The goal of the evaluation in newly diagnosed patients is to define the extent of disease involvement, assess subsequent risk of end-organ compromise, and define a plan of treatment and surveillance. FDG PET-CT is recommended for initial evaluation to assess organ involvement and as a tool for guiding biopsy targets. Dedicated CT of the chest, abdomen, and pelvis is recommended to demonstrate pulmonary, periaortic, and perinephric infiltrates.

Q6. What is the Treatment for this Disease and what Targeted Therapy can you Offer to the Patient?

Answer: (a) Targeted therapy, Immunosuppressive therapy, cytokine-directed therapy, chemotherapy, and corticosteroids.

(b) BRAF inhibitors, MEK inhibitors, mTOR inhibitors and tyrosine kinase inhibitors.

For patients with multisystem BRAF-V600-mutant ECD with life-threatening cardiac or neurologic involvement, the first-line recommendation is to consider BRAF inhibitors such as vemurafenib or dabrafenib. For BRAF-V600-mutated ECD without end-organ dysfunction, it is appropriate to consider either BRAF-inhibitor or immunosuppressive/cytotoxic therapy. For patients without BRAF-V600-ECD, MEK inhibitors such as Cobemetinib are recommended. Conventional immunosuppressive agents like Interferon-a-2a (IFN-a) and pegylated interferon-a-2a (PEG–IFN-a) have long been used for the treatment of ECD. Cytokine-directed therapy such as interleukin-1 (IL-1) receptor antagonists (anakinra, canakinumab), IL-6 receptor antagonists (tocilizumab), and tumour necrosis factor-a (TNF-a) inhibitors (infliximab, etanercept) may also be used.

Q7. Which Imaging Modality is used for Response Assessment?

Answer: FDG-PET-CT.

Although there are no prospectively validated response criteria for ECD, FDG-PET-CT is considered the optimal modality for ECD response assessment. ⁹ FDG PET imaging should be obtained three to six months after initiation of therapy to assess metabolic response.

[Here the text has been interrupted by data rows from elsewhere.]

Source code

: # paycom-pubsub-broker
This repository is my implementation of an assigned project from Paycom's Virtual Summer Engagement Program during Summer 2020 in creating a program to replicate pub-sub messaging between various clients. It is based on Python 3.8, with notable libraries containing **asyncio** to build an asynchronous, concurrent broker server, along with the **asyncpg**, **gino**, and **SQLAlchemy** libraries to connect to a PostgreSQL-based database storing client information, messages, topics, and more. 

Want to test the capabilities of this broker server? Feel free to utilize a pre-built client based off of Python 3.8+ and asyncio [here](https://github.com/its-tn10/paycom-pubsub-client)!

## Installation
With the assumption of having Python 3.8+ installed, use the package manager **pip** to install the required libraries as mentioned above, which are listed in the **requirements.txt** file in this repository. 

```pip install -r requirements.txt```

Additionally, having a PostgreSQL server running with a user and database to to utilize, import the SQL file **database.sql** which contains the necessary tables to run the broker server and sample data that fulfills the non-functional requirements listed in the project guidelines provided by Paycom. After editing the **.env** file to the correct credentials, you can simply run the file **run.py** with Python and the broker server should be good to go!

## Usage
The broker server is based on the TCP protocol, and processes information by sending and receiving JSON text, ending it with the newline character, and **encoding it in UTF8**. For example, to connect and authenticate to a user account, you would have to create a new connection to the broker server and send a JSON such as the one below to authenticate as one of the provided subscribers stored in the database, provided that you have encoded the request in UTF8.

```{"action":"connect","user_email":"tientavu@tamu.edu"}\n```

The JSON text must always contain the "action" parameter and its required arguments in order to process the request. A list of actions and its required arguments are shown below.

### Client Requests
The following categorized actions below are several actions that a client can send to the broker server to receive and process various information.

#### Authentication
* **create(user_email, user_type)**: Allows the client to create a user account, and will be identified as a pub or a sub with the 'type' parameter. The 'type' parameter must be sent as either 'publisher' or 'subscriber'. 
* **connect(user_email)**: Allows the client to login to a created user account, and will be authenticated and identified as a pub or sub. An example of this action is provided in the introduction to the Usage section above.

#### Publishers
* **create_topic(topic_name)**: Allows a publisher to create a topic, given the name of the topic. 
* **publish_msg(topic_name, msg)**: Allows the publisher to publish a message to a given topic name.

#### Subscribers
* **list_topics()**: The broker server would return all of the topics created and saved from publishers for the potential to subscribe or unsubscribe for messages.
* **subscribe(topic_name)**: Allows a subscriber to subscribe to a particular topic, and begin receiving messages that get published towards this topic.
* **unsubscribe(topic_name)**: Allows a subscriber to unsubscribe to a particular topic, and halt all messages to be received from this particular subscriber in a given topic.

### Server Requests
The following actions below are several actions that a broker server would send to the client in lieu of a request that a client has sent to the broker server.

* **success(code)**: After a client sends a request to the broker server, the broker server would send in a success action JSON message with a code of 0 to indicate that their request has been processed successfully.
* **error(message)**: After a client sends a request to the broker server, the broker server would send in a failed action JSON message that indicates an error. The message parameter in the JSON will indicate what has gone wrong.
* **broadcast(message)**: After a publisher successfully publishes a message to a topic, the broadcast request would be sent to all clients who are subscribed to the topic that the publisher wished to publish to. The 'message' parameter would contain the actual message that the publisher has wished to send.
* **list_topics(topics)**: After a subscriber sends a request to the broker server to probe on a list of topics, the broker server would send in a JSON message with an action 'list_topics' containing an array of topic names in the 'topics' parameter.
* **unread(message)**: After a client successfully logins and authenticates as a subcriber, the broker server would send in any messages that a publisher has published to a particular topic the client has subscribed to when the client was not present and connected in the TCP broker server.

Complete metabolic response, that is, normalization of lesion FDG avidity to that of the surrounding organ background, is considered the optimal response to ECD therapy. A sustained partial metabolic response with clinical improvement represents a favourable outcome. Organ-specific imaging such as CT or MRI (e.g., heart, brain, orbit) should be performed every three to six months initially, and every 6–12 months once the disease stabilizes.

Additionally, monitoring for pituitary hormone abnormalities every one to two years is recommended as endocrinopathies may develop during the course of treatment as well. A decline in the levels of C-reactive protein with treatment suggests a favourable response. Clinical examination and other lab tests such as peripheral blood counts and bone marrow may also be done if needed.

Q8. Name some Poor Prognostic Factors?

Answer: CNS, lung and retroperitoneum involvement, advanced age at presentation.

Prognosis depends on site and extent of the involvement and advanced age, CNS, lung and retroperitoneum involvement have been considered as poor prognostic factors. ¹⁰ CNS involvement requires higher doses of targeted (BRAF- or MEK-inhibitor) therapies or dual therapy for BRAF-V600-mutated ECD to attain a robust response.

Conclusion

ECD is a rare histiocytic neoplasm with heterogeneous features, posing significant diagnostic and treatment challenges to clinicians. Lesional tissue should be biopsied in all cases to confirm ECD diagnosis and establish mutational status to potentially guide therapy. Most ECD patients require treatment and the choice of therapy must be individualized based on clinical characteristics.